Why is this? Well it seems that the compilers take liberties with floating point calculations; even though you're dealing with single-precision 32bit floats, the compilers may use the full 80bit precision of the x87 FPU in calculations, or may even use double-floating point arithmetic for one of the operations, and use single-floating point for another one... mix and matching precisions, causing problems...
In the end, the different precision of the operations will cause the results of two seemingly equal operations to be unequal.
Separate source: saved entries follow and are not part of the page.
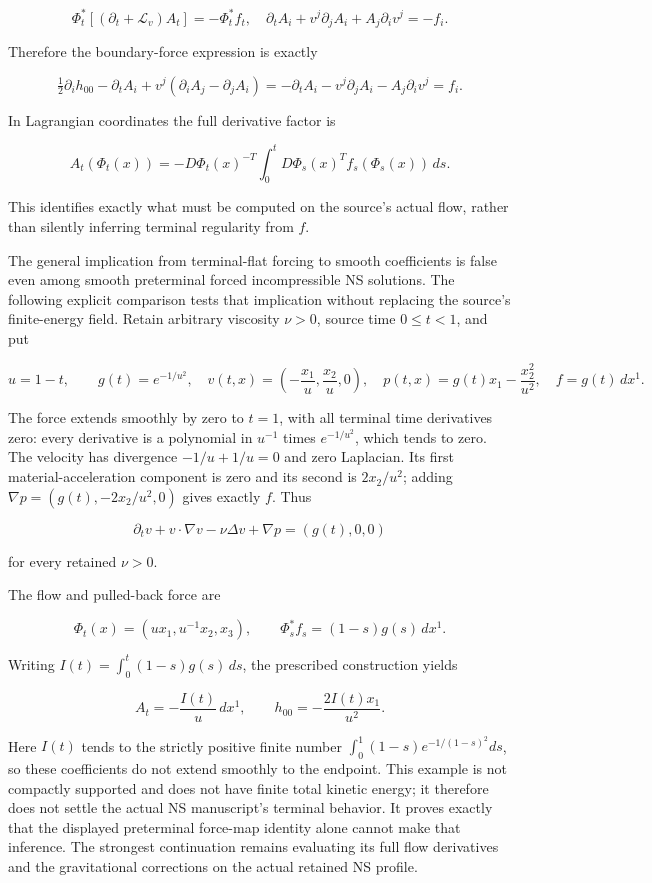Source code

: \documentclass[10pt,a4paper,oneside]{report}
\begin{document}
\[
\Phi_t^*[(\partial_t+\mathcal L_v)A_t]=-\Phi_t^*f_t,
\quad
\partial_tA_i+v^j\partial_jA_i+A_j\partial_iv^j=-f_i.
\]

Therefore the boundary-force expression is exactly

\[
\tfrac12\partial_i h_{00}-\partial_tA_i
+v^j(\partial_iA_j-\partial_jA_i)
=-\partial_tA_i-v^j\partial_jA_i-A_j\partial_iv^j=f_i.
\]

In Lagrangian coordinates the full derivative factor is

\[
A_t(\Phi_t(x))
=-D\Phi_t(x)^{-T}
\int_0^tD\Phi_s(x)^Tf_s(\Phi_s(x))\,ds.
\]

This identifies exactly what must be computed on the source's actual
flow, rather than silently inferring terminal regularity from \(f\).

The general implication from terminal-flat forcing to smooth
coefficients is false even among smooth preterminal forced
incompressible NS solutions. The following explicit comparison tests
that implication without replacing the source's finite-energy field.
Retain arbitrary viscosity \(\nu>0\), source time \(0\le t<1\), and put

\[
u=1-t,\qquad g(t)=e^{-1/u^2},
\quad v(t,x)=\left(-\frac{x_1}{u},\frac{x_2}{u},0\right),
\quad p(t,x)=g(t)x_1-\frac{x_2^2}{u^2},
\quad f=g(t)\,dx^1.
\]

The force extends smoothly by zero to \(t=1\), with all terminal time
derivatives zero: every derivative is a polynomial in \(u^{-1}\) times
\(e^{-1/u^2}\), which tends to zero. The velocity has divergence
\(-1/u+1/u=0\) and zero Laplacian. Its first material-acceleration
component is zero and its second is \(2x_2/u^2\); adding
\(\nabla p=(g(t),-2x_2/u^2,0)\) gives exactly \(f\). Thus

\[
\partial_tv+v\cdot\nabla v-\nu\Delta v+\nabla p=(g(t),0,0)
\]

for every retained \(\nu>0\).

The flow and pulled-back force are

\[
\Phi_t(x)=(ux_1,u^{-1}x_2,x_3),
\qquad \Phi_s^*f_s=(1-s)g(s)\,dx^1.
\]

Writing \(I(t)=\int_0^t(1-s)g(s)\,ds\), the prescribed construction
yields

\[
A_t=-\frac{I(t)}u\,dx^1,
\qquad h_{00}=-\frac{2I(t)x_1}{u^2}.
\]

Here \(I(t)\) tends to the strictly positive finite number
\(\int_0^1(1-s)e^{-1/(1-s)^2}ds\), so these coefficients do not extend
smoothly to the endpoint. This example is not compactly supported and
does not have finite total kinetic energy; it therefore does not settle
the actual NS manuscript's terminal behavior. It proves exactly that the
displayed preterminal force-map identity alone cannot make that
inference. The strongest continuation remains evaluating its full flow
derivatives and the gravitational corrections on the actual retained NS
profile.
\end{document}
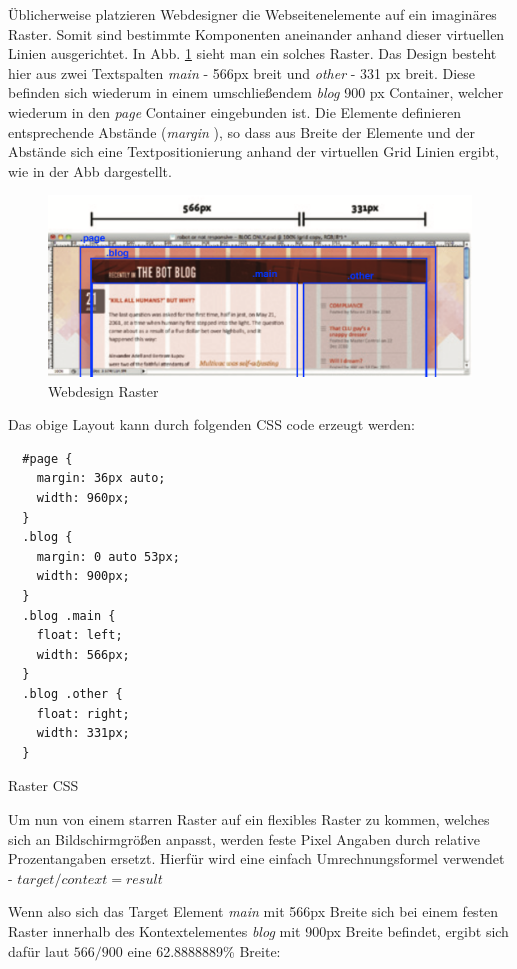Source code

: Üblicherweise platzieren Webdesigner die Webseitenelemente auf ein imaginäres Raster. Somit sind bestimmte Komponenten aneinander anhand dieser virtuellen Linien ausgerichtet. In Abb. \ref{fig:grid} sieht man ein solches Raster. Das Design besteht hier aus zwei Textspalten \emph{main} - 566px breit und \emph{other} - 331 px breit. Diese befinden sich wiederum in einem umschließendem  \emph{blog} 900 px Container, welcher wiederum in den \emph{page} Container eingebunden ist. Die Elemente definieren entsprechende Abstände (\emph{margin} ), so dass aus Breite der Elemente und der Abstände sich eine Textpositionierung anhand der virtuellen Grid Linien ergibt, wie in der Abb dargestellt.

\begin{figure}[htp]     %
\centering
\includegraphics[width=1.0\textwidth]{images/grid} 
\caption{Webdesign Raster}\label{fig:grid}
\end{figure}

Das obige Layout kann durch folgenden CSS code erzeugt werden:

\begin{listing}[H]
\begin{verbatim}
  #page {
    margin: 36px auto;
    width: 960px;
  }
  .blog {
    margin: 0 auto 53px;
    width: 900px;
  }
  .blog .main {
    float: left;
    width: 566px;
  }
  .blog .other {
    float: right;
    width: 331px;
  }
\end{verbatim}
\caption{Raster CSS}
\label{lst:grid_css}
\end{listing}

Um nun von einem starren Raster auf ein flexibles Raster zu kommen, welches sich an Bildschirmgrößen anpasst, werden feste Pixel Angaben durch relative Prozentangaben ersetzt. Hierfür wird eine einfach Umrechnungsformel verwendet - $target / context = result$

Wenn also sich das Target Element \emph{main} mit 566px Breite sich bei einem festen Raster innerhalb des Kontextelementes \emph{blog} mit 900px Breite befindet, ergibt sich dafür laut $566 / 900$ eine 62.8888889\% Breite:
One solution is to use the volatile keyword.
The volatile keyword essentially makes the compiler always write-back values to memory once an operation is preformed, and it always reloads the value from memory when it will be used again.
This allows us to force the compiler to truncate the values to 32bit floats when it writes them to memory, and when it loads the value again it will be limited to the precision of a 32bit float.

So now we can do:

int main() {
for(float i = 0; i < 100; i++) {
volatile float f1 = i / 100.0f;
volatile float f2 = i / 100.0f;
if (f1 != f2) {
cout << i << ", ";
cout << endl;
return 0;

This will fix the problems we were having before, and not print out anything.

There are many papers and discussions about ways to compare floating point values, and I won't go into more detail here.
This site lists a few methods, and the problems they could have.
So I suggest reading that if you're interested.